Ainsi, l'Occident actuel compenserait certains inconvénients de
la société industrielle par la revalorisation de la sexualité. Mais, selon une
loi connue, il concevrait cette formation réactionnelle en privilégiant les
deux modèles qui précisément commandent l'industrie : celui du rendement, dans
l'hygiénisme béhavioriste, et celui de l'informatique, dans la sémiologie
psychanalytique. Ces deux modèles seraient encore favorisés du fait qu'ils
conspirent avec l'obsession phallique, propre à l'héritage grec de la forme (eidos,
forma, Gestalt), et qu'ils se prêtent le mieux au discours, et donc aussi à
une pédagogie sexuelle, dans une culture qui a remplacé l'initiation, que
suppose la transmission d'un rythme, par la démonstration.
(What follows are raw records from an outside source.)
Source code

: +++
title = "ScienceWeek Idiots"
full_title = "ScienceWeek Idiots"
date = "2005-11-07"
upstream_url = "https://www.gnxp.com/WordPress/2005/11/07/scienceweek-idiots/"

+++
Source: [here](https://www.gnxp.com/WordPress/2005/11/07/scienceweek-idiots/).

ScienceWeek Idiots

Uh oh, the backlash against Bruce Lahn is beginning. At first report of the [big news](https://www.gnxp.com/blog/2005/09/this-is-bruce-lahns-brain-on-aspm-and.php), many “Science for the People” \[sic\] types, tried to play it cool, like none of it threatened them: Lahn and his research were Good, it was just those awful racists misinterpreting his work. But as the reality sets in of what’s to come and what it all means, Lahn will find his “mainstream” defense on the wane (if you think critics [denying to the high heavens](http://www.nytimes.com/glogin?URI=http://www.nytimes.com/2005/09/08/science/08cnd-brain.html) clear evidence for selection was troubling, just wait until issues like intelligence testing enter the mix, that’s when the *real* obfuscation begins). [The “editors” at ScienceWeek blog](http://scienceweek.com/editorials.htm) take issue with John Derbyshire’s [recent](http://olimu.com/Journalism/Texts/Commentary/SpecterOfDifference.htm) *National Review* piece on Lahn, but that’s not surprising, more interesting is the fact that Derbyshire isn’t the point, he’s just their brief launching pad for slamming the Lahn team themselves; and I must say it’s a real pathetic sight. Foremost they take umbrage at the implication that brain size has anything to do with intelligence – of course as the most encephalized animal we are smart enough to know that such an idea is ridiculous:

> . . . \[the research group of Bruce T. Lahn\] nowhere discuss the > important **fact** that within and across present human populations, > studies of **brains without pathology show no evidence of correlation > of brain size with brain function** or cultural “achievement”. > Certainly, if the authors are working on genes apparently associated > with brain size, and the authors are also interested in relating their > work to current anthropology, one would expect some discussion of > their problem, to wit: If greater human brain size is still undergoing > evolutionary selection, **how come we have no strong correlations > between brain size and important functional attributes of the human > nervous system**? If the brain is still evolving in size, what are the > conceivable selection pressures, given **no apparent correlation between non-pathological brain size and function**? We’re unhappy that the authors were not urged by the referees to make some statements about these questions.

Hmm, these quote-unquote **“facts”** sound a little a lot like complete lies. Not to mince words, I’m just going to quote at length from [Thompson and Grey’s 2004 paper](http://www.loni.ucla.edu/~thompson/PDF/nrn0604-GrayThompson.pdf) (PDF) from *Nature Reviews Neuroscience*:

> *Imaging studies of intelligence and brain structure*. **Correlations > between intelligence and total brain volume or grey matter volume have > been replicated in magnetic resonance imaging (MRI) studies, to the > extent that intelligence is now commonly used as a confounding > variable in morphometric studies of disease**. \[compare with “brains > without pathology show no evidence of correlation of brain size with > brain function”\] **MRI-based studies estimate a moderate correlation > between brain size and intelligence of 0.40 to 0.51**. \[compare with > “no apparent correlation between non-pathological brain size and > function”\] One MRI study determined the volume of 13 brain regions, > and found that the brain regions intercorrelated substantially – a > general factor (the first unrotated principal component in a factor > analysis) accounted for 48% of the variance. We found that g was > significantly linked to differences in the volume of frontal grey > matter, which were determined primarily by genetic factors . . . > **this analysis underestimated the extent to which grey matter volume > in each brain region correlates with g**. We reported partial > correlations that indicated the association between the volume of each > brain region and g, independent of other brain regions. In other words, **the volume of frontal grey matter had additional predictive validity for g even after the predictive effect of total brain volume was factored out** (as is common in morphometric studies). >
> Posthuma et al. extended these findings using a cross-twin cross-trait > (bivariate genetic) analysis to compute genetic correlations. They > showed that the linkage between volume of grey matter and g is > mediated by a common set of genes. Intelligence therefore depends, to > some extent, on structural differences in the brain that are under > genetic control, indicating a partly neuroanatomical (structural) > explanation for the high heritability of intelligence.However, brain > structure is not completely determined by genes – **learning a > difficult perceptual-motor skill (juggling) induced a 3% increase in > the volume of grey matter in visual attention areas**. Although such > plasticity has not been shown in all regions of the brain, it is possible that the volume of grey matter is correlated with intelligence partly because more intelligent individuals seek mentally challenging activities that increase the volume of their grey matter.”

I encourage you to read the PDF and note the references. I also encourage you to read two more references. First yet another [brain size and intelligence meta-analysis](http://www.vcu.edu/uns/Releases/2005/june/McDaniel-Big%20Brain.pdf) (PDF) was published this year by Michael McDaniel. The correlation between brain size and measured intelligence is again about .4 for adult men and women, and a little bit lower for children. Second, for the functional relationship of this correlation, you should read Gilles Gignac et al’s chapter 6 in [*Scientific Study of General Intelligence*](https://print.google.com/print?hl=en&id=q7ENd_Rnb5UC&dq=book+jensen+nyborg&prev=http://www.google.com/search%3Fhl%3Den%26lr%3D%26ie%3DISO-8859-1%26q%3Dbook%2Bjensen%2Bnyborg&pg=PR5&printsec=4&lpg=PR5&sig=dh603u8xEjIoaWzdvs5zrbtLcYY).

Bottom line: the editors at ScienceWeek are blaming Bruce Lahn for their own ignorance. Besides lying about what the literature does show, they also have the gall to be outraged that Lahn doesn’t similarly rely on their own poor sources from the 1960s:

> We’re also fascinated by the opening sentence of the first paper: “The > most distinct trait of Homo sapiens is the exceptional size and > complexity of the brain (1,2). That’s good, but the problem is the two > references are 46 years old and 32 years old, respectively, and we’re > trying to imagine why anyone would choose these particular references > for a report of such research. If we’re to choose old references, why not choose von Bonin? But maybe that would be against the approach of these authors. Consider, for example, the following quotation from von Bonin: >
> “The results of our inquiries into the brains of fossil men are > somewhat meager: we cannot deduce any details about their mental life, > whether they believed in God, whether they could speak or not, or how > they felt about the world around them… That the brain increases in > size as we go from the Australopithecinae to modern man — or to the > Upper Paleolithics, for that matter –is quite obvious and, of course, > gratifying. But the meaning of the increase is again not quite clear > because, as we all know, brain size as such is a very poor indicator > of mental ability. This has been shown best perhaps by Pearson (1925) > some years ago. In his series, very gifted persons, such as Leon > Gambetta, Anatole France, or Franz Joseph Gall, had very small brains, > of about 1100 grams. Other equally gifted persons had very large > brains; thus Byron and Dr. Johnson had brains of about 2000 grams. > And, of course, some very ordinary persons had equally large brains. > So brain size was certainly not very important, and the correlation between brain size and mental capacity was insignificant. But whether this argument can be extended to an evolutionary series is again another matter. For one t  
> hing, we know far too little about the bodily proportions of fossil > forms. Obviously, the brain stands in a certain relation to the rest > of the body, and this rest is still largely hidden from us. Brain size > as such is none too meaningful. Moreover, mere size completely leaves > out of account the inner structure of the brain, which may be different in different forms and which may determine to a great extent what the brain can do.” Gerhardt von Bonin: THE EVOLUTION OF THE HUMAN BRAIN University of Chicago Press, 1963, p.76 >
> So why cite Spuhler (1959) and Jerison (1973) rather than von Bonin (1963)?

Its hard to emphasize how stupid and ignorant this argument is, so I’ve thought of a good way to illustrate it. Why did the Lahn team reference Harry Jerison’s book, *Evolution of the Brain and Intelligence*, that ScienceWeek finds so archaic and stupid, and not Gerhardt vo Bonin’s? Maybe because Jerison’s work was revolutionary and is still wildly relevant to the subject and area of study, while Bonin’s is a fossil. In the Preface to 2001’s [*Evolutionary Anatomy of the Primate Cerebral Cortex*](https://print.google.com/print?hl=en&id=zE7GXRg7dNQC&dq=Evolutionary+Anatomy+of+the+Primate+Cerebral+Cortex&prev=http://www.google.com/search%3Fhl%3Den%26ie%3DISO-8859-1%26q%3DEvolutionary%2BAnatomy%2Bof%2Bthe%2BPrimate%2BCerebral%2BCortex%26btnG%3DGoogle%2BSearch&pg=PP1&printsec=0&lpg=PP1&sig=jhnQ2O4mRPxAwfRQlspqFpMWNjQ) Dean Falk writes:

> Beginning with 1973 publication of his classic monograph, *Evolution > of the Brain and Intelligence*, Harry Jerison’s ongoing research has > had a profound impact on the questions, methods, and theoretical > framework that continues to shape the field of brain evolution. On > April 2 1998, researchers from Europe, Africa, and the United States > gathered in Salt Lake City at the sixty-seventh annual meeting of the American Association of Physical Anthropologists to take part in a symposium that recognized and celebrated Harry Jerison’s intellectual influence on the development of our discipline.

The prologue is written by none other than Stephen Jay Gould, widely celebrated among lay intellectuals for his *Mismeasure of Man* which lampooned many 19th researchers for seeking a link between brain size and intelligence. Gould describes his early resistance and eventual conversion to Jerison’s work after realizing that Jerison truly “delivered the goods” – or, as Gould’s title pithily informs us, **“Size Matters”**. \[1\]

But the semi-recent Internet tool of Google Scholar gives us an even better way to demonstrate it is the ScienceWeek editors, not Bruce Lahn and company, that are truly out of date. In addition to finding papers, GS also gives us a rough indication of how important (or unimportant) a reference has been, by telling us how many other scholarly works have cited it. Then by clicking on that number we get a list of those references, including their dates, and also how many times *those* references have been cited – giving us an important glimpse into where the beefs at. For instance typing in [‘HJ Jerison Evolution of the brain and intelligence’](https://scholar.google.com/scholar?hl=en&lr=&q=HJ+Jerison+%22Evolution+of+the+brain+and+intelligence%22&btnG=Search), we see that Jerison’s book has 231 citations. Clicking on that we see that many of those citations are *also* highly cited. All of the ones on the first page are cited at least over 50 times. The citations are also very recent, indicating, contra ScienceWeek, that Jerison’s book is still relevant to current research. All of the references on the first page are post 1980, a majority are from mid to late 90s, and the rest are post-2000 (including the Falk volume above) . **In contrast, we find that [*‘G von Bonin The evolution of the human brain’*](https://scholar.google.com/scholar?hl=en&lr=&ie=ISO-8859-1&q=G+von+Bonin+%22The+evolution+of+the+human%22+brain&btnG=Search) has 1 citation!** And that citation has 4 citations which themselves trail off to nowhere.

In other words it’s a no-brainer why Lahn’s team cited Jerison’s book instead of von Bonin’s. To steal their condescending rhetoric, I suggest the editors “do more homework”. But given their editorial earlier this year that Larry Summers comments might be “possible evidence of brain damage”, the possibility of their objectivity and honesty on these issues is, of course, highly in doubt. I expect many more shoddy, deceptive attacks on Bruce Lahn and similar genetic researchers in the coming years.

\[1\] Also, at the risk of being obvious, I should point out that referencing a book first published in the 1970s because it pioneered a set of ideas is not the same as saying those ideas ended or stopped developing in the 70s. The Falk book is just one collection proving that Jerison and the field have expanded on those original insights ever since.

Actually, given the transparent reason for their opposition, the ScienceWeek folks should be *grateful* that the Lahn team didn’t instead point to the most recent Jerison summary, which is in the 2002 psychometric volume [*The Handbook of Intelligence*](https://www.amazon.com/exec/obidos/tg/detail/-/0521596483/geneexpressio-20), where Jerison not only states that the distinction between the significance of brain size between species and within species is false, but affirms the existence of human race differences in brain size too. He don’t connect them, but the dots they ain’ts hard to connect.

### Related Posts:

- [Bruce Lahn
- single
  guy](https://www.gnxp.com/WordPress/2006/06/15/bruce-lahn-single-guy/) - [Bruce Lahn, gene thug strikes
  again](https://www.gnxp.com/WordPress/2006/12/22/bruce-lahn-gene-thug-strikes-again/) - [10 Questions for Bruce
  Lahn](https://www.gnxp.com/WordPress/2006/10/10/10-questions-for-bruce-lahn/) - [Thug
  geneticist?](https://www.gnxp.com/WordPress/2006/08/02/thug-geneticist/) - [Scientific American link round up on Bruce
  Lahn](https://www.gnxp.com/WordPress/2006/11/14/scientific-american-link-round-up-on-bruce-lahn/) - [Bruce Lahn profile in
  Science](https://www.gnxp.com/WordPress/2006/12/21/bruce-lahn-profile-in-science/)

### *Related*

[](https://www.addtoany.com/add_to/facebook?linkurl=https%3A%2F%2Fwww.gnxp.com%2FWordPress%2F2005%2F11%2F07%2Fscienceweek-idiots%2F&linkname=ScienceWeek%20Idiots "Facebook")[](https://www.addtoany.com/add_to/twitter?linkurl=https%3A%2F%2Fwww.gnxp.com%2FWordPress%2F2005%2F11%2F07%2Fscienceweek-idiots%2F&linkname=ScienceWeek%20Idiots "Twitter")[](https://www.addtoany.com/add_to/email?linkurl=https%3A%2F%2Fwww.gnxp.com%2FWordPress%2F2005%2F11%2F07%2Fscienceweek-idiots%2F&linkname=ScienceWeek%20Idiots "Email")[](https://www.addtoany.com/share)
Cela inciterait à prévoir une montée de la perversion - qu'on
la déplore ou qu'on s'en réjouisse avec une partie de l'intelligentsia. A moins
que, selon la perspective de H. Marcuse et de C.A. Reich, les modèles du
rendement et de l'informatique étant arrivés à un point de contradiction, la
société industrielle ne soit contrainte (et capable, en devenant
postindustrielle) de redécouvrir le rythme-plaisir et le rythme-présence comme
le fondement de l'existence, supportant le travail lui-même ou formant avec lui
les deux moments d'une respiration d'ensemble. En ce cas, la révolution
sexuelle, dont il est beaucoup parlé, passerait par la révolution du plaisir.